A question that any new forex trader will frequently have in his/her mind is whether currency trading can make him/her rich. It is possible to become rich through forex trading if one is an unusually skilled trader. However, for average traders, though forex may be an easy way to lose money, learning the principles of forex trading (fundamental and technical analyses), and putting in hours of diligent practice may pave a path towards the financial goals that they have set for themselves.
Well, according to statistics, a Bloomberg article, published about two years ago, cited that about 68 percent of the investors of two giant publicly traded forex companies experienced a net loss when they traded currencies in the previous four quarters. This was from a report that was sent to their clients. That this statistic can be optimistically construed as one in every three traders were able to make money through forex trading is another matter altogether. It is also to be noted that these numbers were released just two months prior to an incident (on January 15, 2015, the Swiss Bank removed the Swiss Franc’s cap of 1.2 against the Euro) when the Swiss Franc soared 41 percent higher against the Euro and 38 percent against the USD.
This sudden change resulted in creating holes in many of the forex traders’ pockets, both the retail traders as well as large banks. Hundreds of millions of dollars of losses were inflicted on the many participants worldwide. Three brokerages lost their capital entirely and were rendered insolvent. The largest US forex retail brokerage FXCM became almost bankrupt.
In the light of the passages above, given below are a few reasons why the forex traders have the odds stacked against them and how it is particularly difficult to get rich through forex trading.

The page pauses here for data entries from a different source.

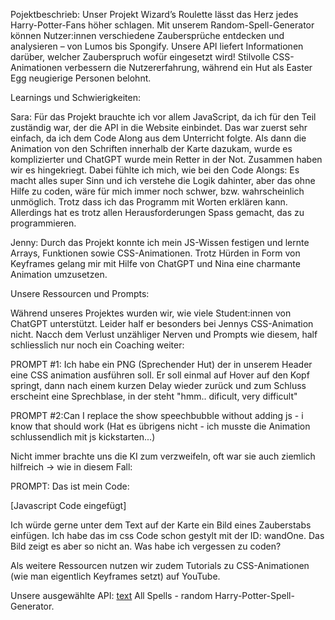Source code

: Pojektbeschrieb:
Unser Projekt Wizard’s Roulette lässt das Herz jedes Harry-Potter-Fans höher schlagen. Mit unserem Random-Spell-Generator können Nutzer:innen verschiedene Zaubersprüche entdecken und analysieren – von Lumos bis Spongify. Unsere API liefert Informationen darüber, welcher Zauberspruch wofür eingesetzt wird!
Stilvolle CSS-Animationen verbessern die Nutzererfahrung, während ein Hut als Easter Egg neugierige Personen belohnt.

Learnings und Schwierigkeiten: 

Sara: 
Für das Projekt brauchte ich vor allem JavaScript, da ich für den Teil zuständig war, der die API in die Website einbindet. Das war zuerst sehr einfach, da ich dem Code Along aus dem Unterricht folgte. Als dann die Animation von den Schriften innerhalb der Karte dazukam, wurde es komplizierter und ChatGPT wurde mein Retter in der Not. Zusammen haben wir es hingekriegt. Dabei fühlte ich mich, wie bei den Code Alongs: Es macht alles super Sinn und ich verstehe die Logik dahinter, aber das ohne Hilfe zu coden, wäre für mich immer noch schwer, bzw. wahrscheinlich unmöglich. Trotz dass ich das Programm mit Worten erklären kann. Allerdings hat es trotz allen Herausforderungen Spass gemacht, das zu programmieren.

Jenny: 
Durch das Projekt konnte ich mein JS-Wissen festigen und lernte Arrays, Funktionen sowie CSS-Animationen. Trotz Hürden in Form von Keyframes gelang mir mit Hilfe von ChatGPT und Nina eine charmante Animation umzusetzen.

Unsere Ressourcen und Prompts:

Während unseres Projektes wurden wir, wie viele Student:innen von ChatGPT unterstützt. Leider half er besonders bei Jennys CSS-Animation nicht. Nacch dem Verlust unzähliger Nerven und Prompts wie diesem, half schliesslich nur noch ein Coaching weiter:

PROMPT #1: Ich habe ein PNG (Sprechender Hut) der in unserem Header eine CSS animation ausführen soll. Er soll einmal auf Hover auf den Kopf springt, dann nach einem kurzen Delay wieder zurück und zum Schluss erscheint eine Sprechblase, in der steht "hmm.. dificult, very difficult" 

PROMPT #2:Can I replace the show speechbubble without adding js - i know that should work
(Hat es übrigens nicht - ich musste die Animation schlussendlich mit js kickstarten...)


Nicht immer brachte uns die KI zum verzweifeln, oft war sie auch ziemlich hilfreich -> wie in diesem Fall:

PROMPT: Das ist mein Code:

[Javascript Code eingefügt]

Ich würde gerne unter dem Text auf der Karte ein Bild eines Zauberstabs einfügen. Ich habe das im css Code schon gestylt mit der ID: wandOne. Das Bild zeigt es aber so nicht an. Was habe ich vergessen zu coden?

Als weitere Ressourcen nutzen wir zudem Tutorials zu CSS-Animationen (wie man eigentlich Keyframes setzt) auf YouTube.

Unsere ausgewählte API: [text](https://www.freepublicapis.com/harry-potter-api) 
All Spells - random Harry-Potter-Spell-Generator.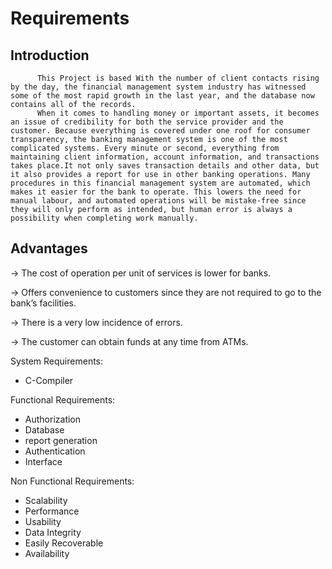 
# Requirements

## Introduction
          This Project is based With the number of client contacts rising by the day, the financial management system industry has witnessed some of the most rapid growth in the last year, and the database now contains all of the records. 
          When it comes to handling money or important assets, it becomes an issue of credibility for both the service provider and the customer. Because everything is covered under one roof for consumer transparency, the banking management system is one of the most complicated systems. Every minute or second, everything from maintaining client information, account information, and transactions takes place.It not only saves transaction details and other data, but it also provides a report for use in other banking operations. Many procedures in this financial management system are automated, which makes it easier for the bank to operate. This lowers the need for manual labour, and automated operations will be mistake-free since they will only perform as intended, but human error is always a possibility when completing work manually.




## Advantages

-> The cost of operation per unit of services is lower for banks.

-> Offers convenience to customers since they are not required to go to the bank’s facilities.

-> There is a very low incidence of errors. 

-> The customer can obtain funds at any time from ATMs.




System Requirements:

* C-Compiler

Functional Requirements:

* Authorization
* Database
* report generation
* Authentication
* Interface

Non Functional Requirements:

* Scalability
* Performance
* Usability
* Data Integrity
* Easily Recoverable
* Availability
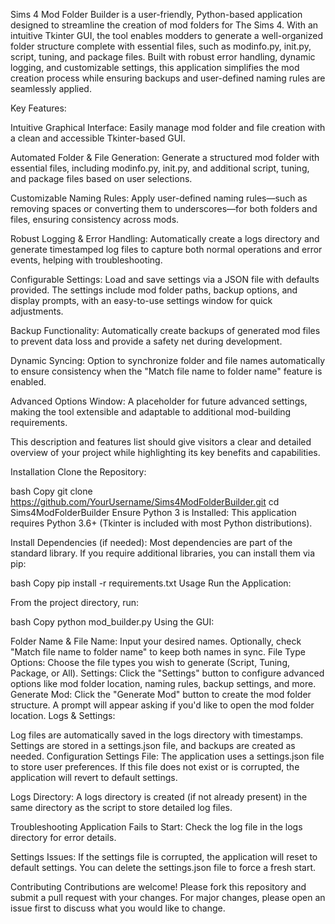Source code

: Sims 4 Mod Folder Builder is a user-friendly, Python-based application designed to streamline the creation of mod folders for The Sims 4. With an intuitive Tkinter GUI, the tool enables modders to generate a well-organized folder structure complete with essential files, such as modinfo.py, init.py, script, tuning, and package files. Built with robust error handling, dynamic logging, and customizable settings, this application simplifies the mod creation process while ensuring backups and user-defined naming rules are seamlessly applied.

Key Features:

Intuitive Graphical Interface:
Easily manage mod folder and file creation with a clean and accessible Tkinter-based GUI.

Automated Folder & File Generation:
Generate a structured mod folder with essential files, including modinfo.py, init.py, and additional script, tuning, and package files based on user selections.

Customizable Naming Rules:
Apply user-defined naming rules—such as removing spaces or converting them to underscores—for both folders and files, ensuring consistency across mods.

Robust Logging & Error Handling:
Automatically create a logs directory and generate timestamped log files to capture both normal operations and error events, helping with troubleshooting.

Configurable Settings:
Load and save settings via a JSON file with defaults provided. The settings include mod folder paths, backup options, and display prompts, with an easy-to-use settings window for quick adjustments.

Backup Functionality:
Automatically create backups of generated mod files to prevent data loss and provide a safety net during development.

Dynamic Syncing:
Option to synchronize folder and file names automatically to ensure consistency when the "Match file name to folder name" feature is enabled.

Advanced Options Window:
A placeholder for future advanced settings, making the tool extensible and adaptable to additional mod-building requirements.

This description and features list should give visitors a clear and detailed overview of your project while highlighting its key benefits and capabilities.

Installation
Clone the Repository:

bash
Copy
git clone https://github.com/YourUsername/Sims4ModFolderBuilder.git
cd Sims4ModFolderBuilder
Ensure Python 3 is Installed:
This application requires Python 3.6+ (Tkinter is included with most Python distributions).

Install Dependencies (if needed):
Most dependencies are part of the standard library. If you require additional libraries, you can install them via pip:

bash
Copy
pip install -r requirements.txt
Usage
Run the Application:

From the project directory, run:

bash
Copy
python mod_builder.py
Using the GUI:

Folder Name & File Name: Input your desired names. Optionally, check "Match file name to folder name" to keep both names in sync.
File Type Options: Choose the file types you wish to generate (Script, Tuning, Package, or All).
Settings: Click the "Settings" button to configure advanced options like mod folder location, naming rules, backup settings, and more.
Generate Mod: Click the "Generate Mod" button to create the mod folder structure. A prompt will appear asking if you'd like to open the mod folder location.
Logs & Settings:

Log files are automatically saved in the logs directory with timestamps.
Settings are stored in a settings.json file, and backups are created as needed.
Configuration
Settings File:
The application uses a settings.json file to store user preferences. If this file does not exist or is corrupted, the application will revert to default settings.

Logs Directory:
A logs directory is created (if not already present) in the same directory as the script to store detailed log files.

Troubleshooting
Application Fails to Start:
Check the log file in the logs directory for error details.

Settings Issues:
If the settings file is corrupted, the application will reset to default settings. You can delete the settings.json file to force a fresh start.

Contributing
Contributions are welcome! Please fork this repository and submit a pull request with your changes. For major changes, please open an issue first to discuss what you would like to change.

#1: The drastic changes in value of one currency against another are not very common in the forex markets and do not result in frequent bankruptcies as mentioned above. Such changes are more frequent in the equity market. Stock prices vary more than 20 percent up or down on a single day. However, a cause for the high losses in the forex market can be attributed to the high leverages that the brokers offer to the traders. This magnifies the losses as much as it can magnify the profits.
As an example, consider a trader who sells 5,000 units of euro at 1.20. If he later buys them at 1.10, his profit would be $500. Considering a leverage of 50:1, which is officially allowed in the US for trading the Euro, the potential profit comes to about $25,000. However, in case the trader had purchased 5,000 units of euro at 1.20 and exited the trade when the price fell to 1.10, the corresponding potential loss would have been $25,000. Excessive leverage is being seen as the most prominent risk factor when it comes to retail forex trading.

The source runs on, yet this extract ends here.